[Entries taken from a collection]

● ● ● ●

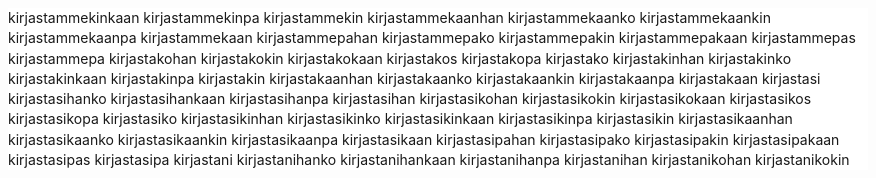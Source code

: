 kirjastammekinkaan
kirjastammekinpa
kirjastammekin
kirjastammekaanhan
kirjastammekaanko
kirjastammekaankin
kirjastammekaanpa
kirjastammekaan
kirjastammepahan
kirjastammepako
kirjastammepakin
kirjastammepakaan
kirjastammepas
kirjastammepa
kirjastakohan
kirjastakokin
kirjastakokaan
kirjastakos
kirjastakopa
kirjastako
kirjastakinhan
kirjastakinko
kirjastakinkaan
kirjastakinpa
kirjastakin
kirjastakaanhan
kirjastakaanko
kirjastakaankin
kirjastakaanpa
kirjastakaan
kirjastasi
kirjastasihanko
kirjastasihankaan
kirjastasihanpa
kirjastasihan
kirjastasikohan
kirjastasikokin
kirjastasikokaan
kirjastasikos
kirjastasikopa
kirjastasiko
kirjastasikinhan
kirjastasikinko
kirjastasikinkaan
kirjastasikinpa
kirjastasikin
kirjastasikaanhan
kirjastasikaanko
kirjastasikaankin
kirjastasikaanpa
kirjastasikaan
kirjastasipahan
kirjastasipako
kirjastasipakin
kirjastasipakaan
kirjastasipas
kirjastasipa
kirjastani
kirjastanihanko
kirjastanihankaan
kirjastanihanpa
kirjastanihan
kirjastanikohan
kirjastanikokin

● ● ● ●

EXERCISE DESCRIPTION ▸ Up to and including the line with "kirjastasikaanhan", copy the data above from its first line. Skip pictures.

EXERCISE RESPONSE ▸
Source code

: kirjastammekinkaan
kirjastammekinpa
kirjastammekin
kirjastammekaanhan
kirjastammekaanko
kirjastammekaankin
kirjastammekaanpa
kirjastammekaan
kirjastammepahan
kirjastammepako
kirjastammepakin
kirjastammepakaan
kirjastammepas
kirjastammepa
kirjastakohan
kirjastakokin
kirjastakokaan
kirjastakos
kirjastakopa
kirjastako
kirjastakinhan
kirjastakinko
kirjastakinkaan
kirjastakinpa
kirjastakin
kirjastakaanhan
kirjastakaanko
kirjastakaankin
kirjastakaanpa
kirjastakaan
kirjastasi
kirjastasihanko
kirjastasihankaan
kirjastasihanpa
kirjastasihan
kirjastasikohan
kirjastasikokin
kirjastasikokaan
kirjastasikos
kirjastasikopa
kirjastasiko
kirjastasikinhan
kirjastasikinko
kirjastasikinkaan
kirjastasikinpa
kirjastasikin
kirjastasikaanhan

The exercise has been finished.